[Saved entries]
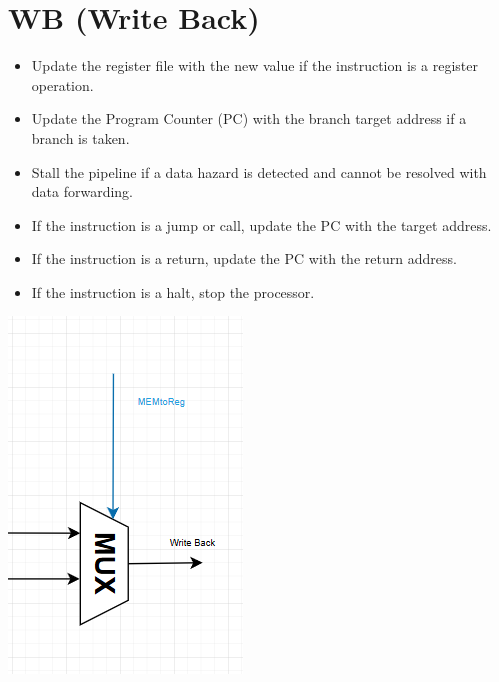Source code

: \documentclass{report}
\begin{document}
\section*{WB (Write Back)}
\begin{minipage}{0.6\textwidth}
\begin{itemize}
    \item Update the register file with the new value if the instruction is a register operation.
    \item Update the Program Counter (PC) with the branch target address if a branch is taken.
    \item Stall the pipeline if a data hazard is detected and cannot be resolved with data forwarding.
    \item If the instruction is a jump or call, update the PC with the target address.
    \item If the instruction is a return, update the PC with the return address.
    \item If the instruction is a halt, stop the processor.
\end{itemize}
\end{minipage}
\begin{minipage}{0.35\textwidth}
\begin{center}
    \includegraphics[width=\textwidth]{./assets/WB.png}
\end{center}
\end{minipage}
\end{document}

**Activity:** Could you set down every record above exactly as written, leaving out the pictures?

**Your response:**
Source code

: \documentclass{report}
\begin{document}
\section*{WB (Write Back)}
\begin{minipage}{0.6\textwidth}
\begin{itemize}
    \item Update the register file with the new value if the instruction is a register operation.
    \item Update the Program Counter (PC) with the branch target address if a branch is taken.
    \item Stall the pipeline if a data hazard is detected and cannot be resolved with data forwarding.
    \item If the instruction is a jump or call, update the PC with the target address.
    \item If the instruction is a return, update the PC with the return address.
    \item If the instruction is a halt, stop the processor.
\end{itemize}
\end{minipage}
\begin{minipage}{0.35\textwidth}
\begin{center}
    \includegraphics[width=\textwidth]{./assets/WB.png}
\end{center}
\end{minipage}
\end{document}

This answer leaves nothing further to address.